福岡市が16日に発表した2009年度当初予算案の一般会計は6922億3700万円で、前年度当初比4・3%増となった。5年ぶりの増額で、未曽有の経済危機に対応するための中小企業支援や雇用創出に取り組む。借金にあたる市債の発行総額も591億円と6年ぶりの増額となる。
■歳入
市税では、人口増や新築住宅の増加で個人市民税や固定資産税がいずれも微増したが、景気悪化の影響を受けた法人市民税が前年度より79億円(18%)も大幅に減収し、全体でも49億円(1・8%)減の約2690億円となった。
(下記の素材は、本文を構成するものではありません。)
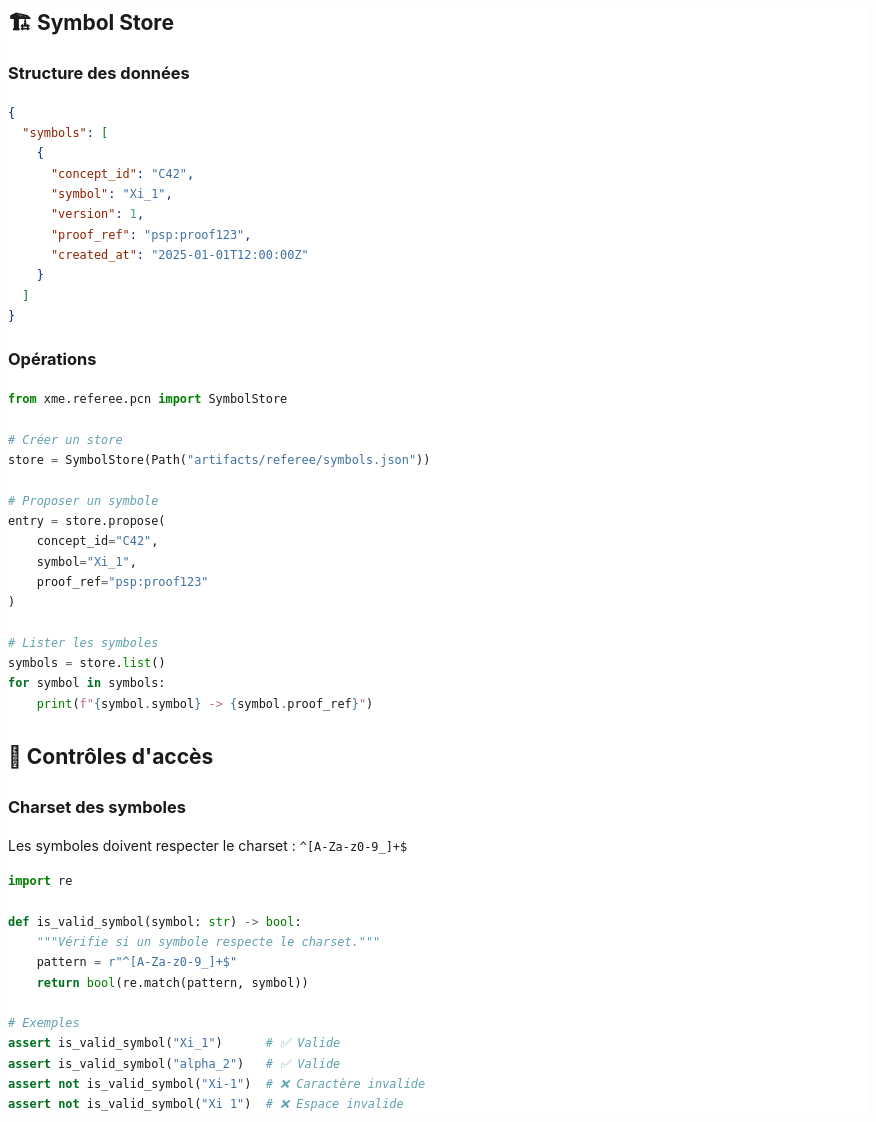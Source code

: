 ## 🏗️ Symbol Store

### Structure des données

```json
{
  "symbols": [
    {
      "concept_id": "C42",
      "symbol": "Xi_1",
      "version": 1,
      "proof_ref": "psp:proof123",
      "created_at": "2025-01-01T12:00:00Z"
    }
  ]
}
```

### Opérations

```python
from xme.referee.pcn import SymbolStore

# Créer un store
store = SymbolStore(Path("artifacts/referee/symbols.json"))

# Proposer un symbole
entry = store.propose(
    concept_id="C42",
    symbol="Xi_1",
    proof_ref="psp:proof123"
)

# Lister les symboles
symbols = store.list()
for symbol in symbols:
    print(f"{symbol.symbol} -> {symbol.proof_ref}")
```

## 🚫 Contrôles d'accès

### Charset des symboles

Les symboles doivent respecter le charset : `^[A-Za-z0-9_]+$`

```python
import re

def is_valid_symbol(symbol: str) -> bool:
    """Vérifie si un symbole respecte le charset."""
    pattern = r"^[A-Za-z0-9_]+$"
    return bool(re.match(pattern, symbol))

# Exemples
assert is_valid_symbol("Xi_1")      # ✅ Valide
assert is_valid_symbol("alpha_2")   # ✅ Valide
assert not is_valid_symbol("Xi-1")  # ❌ Caractère invalide
assert not is_valid_symbol("Xi 1")  # ❌ Espace invalide
```
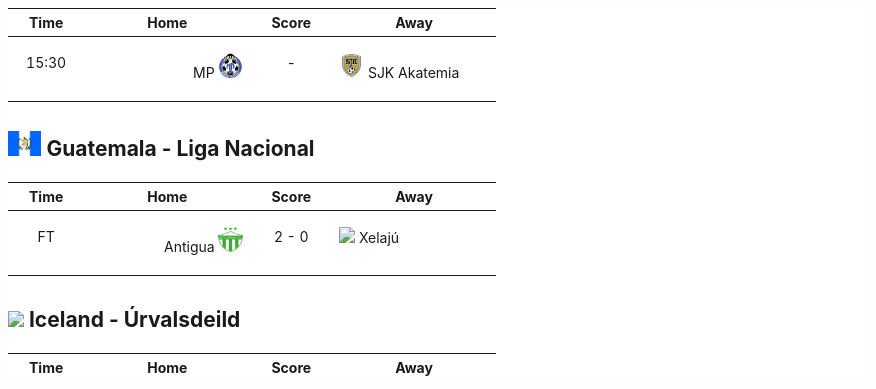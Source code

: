&emsp;Time&emsp; | &emsp;&emsp;&emsp;&emsp;Home&emsp;&emsp;&emsp;&emsp; | &emsp;Score&emsp; | &emsp;&emsp;&emsp;&emsp;Away&emsp;&emsp;&emsp;&emsp; |
| ------------ | ------------ | ------------ | ------------ |
| <p align="center">15:30</p> | <p align="right">MP <img src="/static/logos/Mikkelin Palloilijat.png" height="25px"></p> | <p align="center">-</p> | <p align="left"><img src="/static/logos/SJK Akatemia.png" height="25px"> SJK Akatemia</p> |
</div>


## <img src="/static/logos/Guatemala-Liga Nacional.png" height="25px"> Guatemala - Liga Nacional

<div align="center">

&emsp;Time&emsp; | &emsp;&emsp;&emsp;&emsp;Home&emsp;&emsp;&emsp;&emsp; | &emsp;Score&emsp; | &emsp;&emsp;&emsp;&emsp;Away&emsp;&emsp;&emsp;&emsp; |
| ------------ | ------------ | ------------ | ------------ |
| <p align="center">FT</p> | <p align="right">Antigua <img src="/static/logos/Deportivo Antigua Guatemala FC.png" height="25px"></p> | <p align="center">2 - 0</p> | <p align="left"><img src="/static/logos/CSD Xelajú Mario Camposeco.png" height="25px"> Xelajú</p> |
</div>


## <img src="/static/logos/Iceland-Úrvalsdeild.png" height="25px"> Iceland - Úrvalsdeild

<div align="center">

&emsp;Time&emsp; | &emsp;&emsp;&emsp;&emsp;Home&emsp;&emsp;&emsp;&emsp; | &emsp;Score&emsp; | &emsp;&emsp;&emsp;&emsp;Away&emsp;&emsp;&emsp;&emsp; |
| ------------ | ------------ | ------------ | ------------ |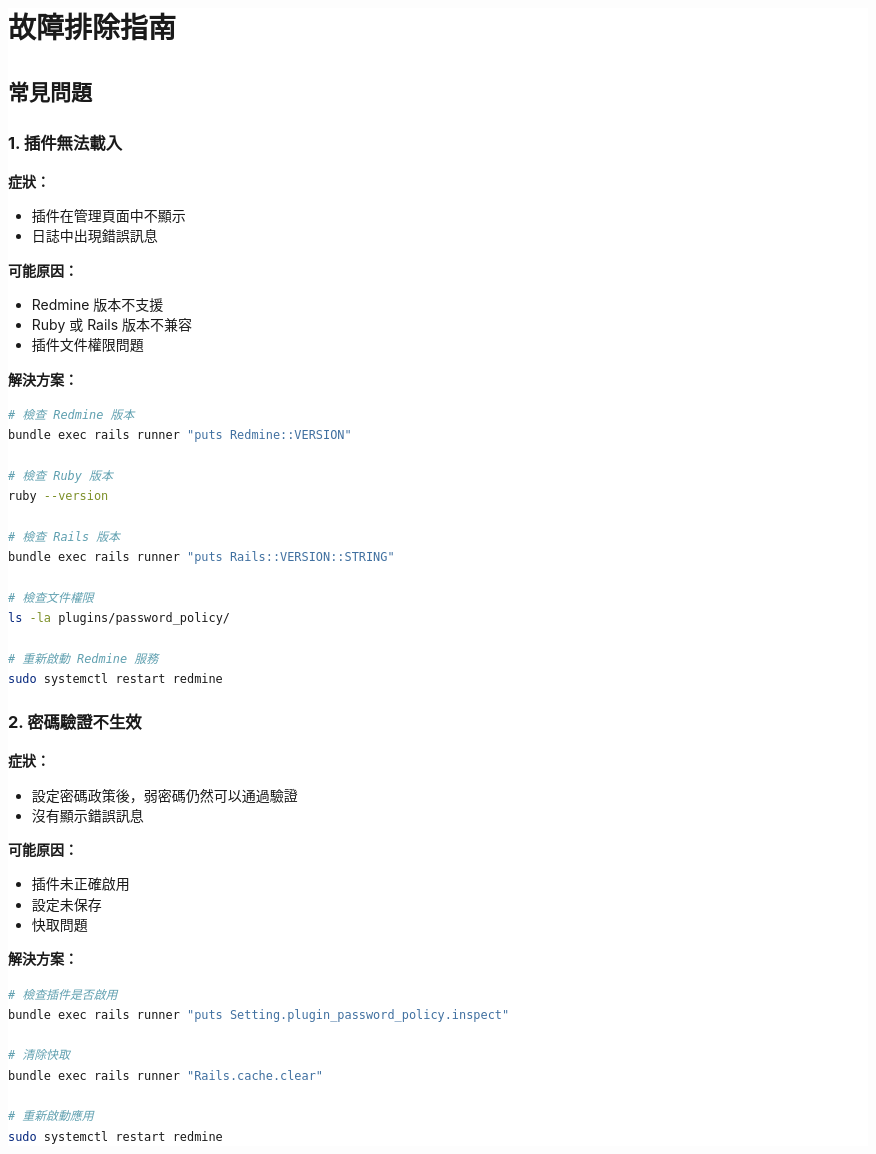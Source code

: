 # 故障排除指南

## 常見問題

### 1. 插件無法載入

**症狀：**
- 插件在管理頁面中不顯示
- 日誌中出現錯誤訊息

**可能原因：**
- Redmine 版本不支援
- Ruby 或 Rails 版本不兼容
- 插件文件權限問題

**解決方案：**
```bash
# 檢查 Redmine 版本
bundle exec rails runner "puts Redmine::VERSION"

# 檢查 Ruby 版本
ruby --version

# 檢查 Rails 版本
bundle exec rails runner "puts Rails::VERSION::STRING"

# 檢查文件權限
ls -la plugins/password_policy/

# 重新啟動 Redmine 服務
sudo systemctl restart redmine
```

### 2. 密碼驗證不生效

**症狀：**
- 設定密碼政策後，弱密碼仍然可以通過驗證
- 沒有顯示錯誤訊息

**可能原因：**
- 插件未正確啟用
- 設定未保存
- 快取問題

**解決方案：**
```bash
# 檢查插件是否啟用
bundle exec rails runner "puts Setting.plugin_password_policy.inspect"

# 清除快取
bundle exec rails runner "Rails.cache.clear"

# 重新啟動應用
sudo systemctl restart redmine
```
このため、市債のうち、利息を含めて国が地方交付税で返済する「臨時財政対策債」を、今年度より70億円以上多い202億円発行。市単独でも前年度とほぼ同額となる389億円発行する。市債発行額の歳入全体に占める割合(市債依存度)は8・6%で前年度比0・6%増となった。
地方交付税は同9億円増の404億円だった。
■歳出
性質別では、景気悪化の影響により生活保護などの扶助費が同35億円増、貸付金も金融機関への預託額が増えたことから同222億円増となった。一方で、人件費は職員数の減少により同5億円減だった。
目的別でも、生活保護費の増加の影響により、保健福祉費が同32億円増の1383億円。教育費も、学校給食費の公会計化に向けたシステム構築や耐震化の促進などのため約1割増の502億円となった。
一方、土木費や都市計画費は、香椎副都心土地区画整理事業など、大型事業の進展により、いずれも減少した。
■組織再編
2005年度から10年度までに職員を約500人削減する市の「集中改革プラン」に基づき、採用を抑制するなどして職員を101人減らし1万366人とする。
7区役所に「子育て支援課」を設置するのに伴い、保育士など計6人を増員。不登校の児童・生徒の支援や中学1年への少人数学級導入のため、非常勤講師など54人を採用する。
また、地球温暖化やヒートアイランド現象に対応した施策実施のため、環境局に「温暖化対策部」を新設する。
市立病院の整備では、保健福祉局の市立病院担当として5人を増やすほか、市立こども病院・感染症センターに「周産期医療企画部長」を設ける。
一方、地下鉄や学校事務、外郭団体などで減員を行う。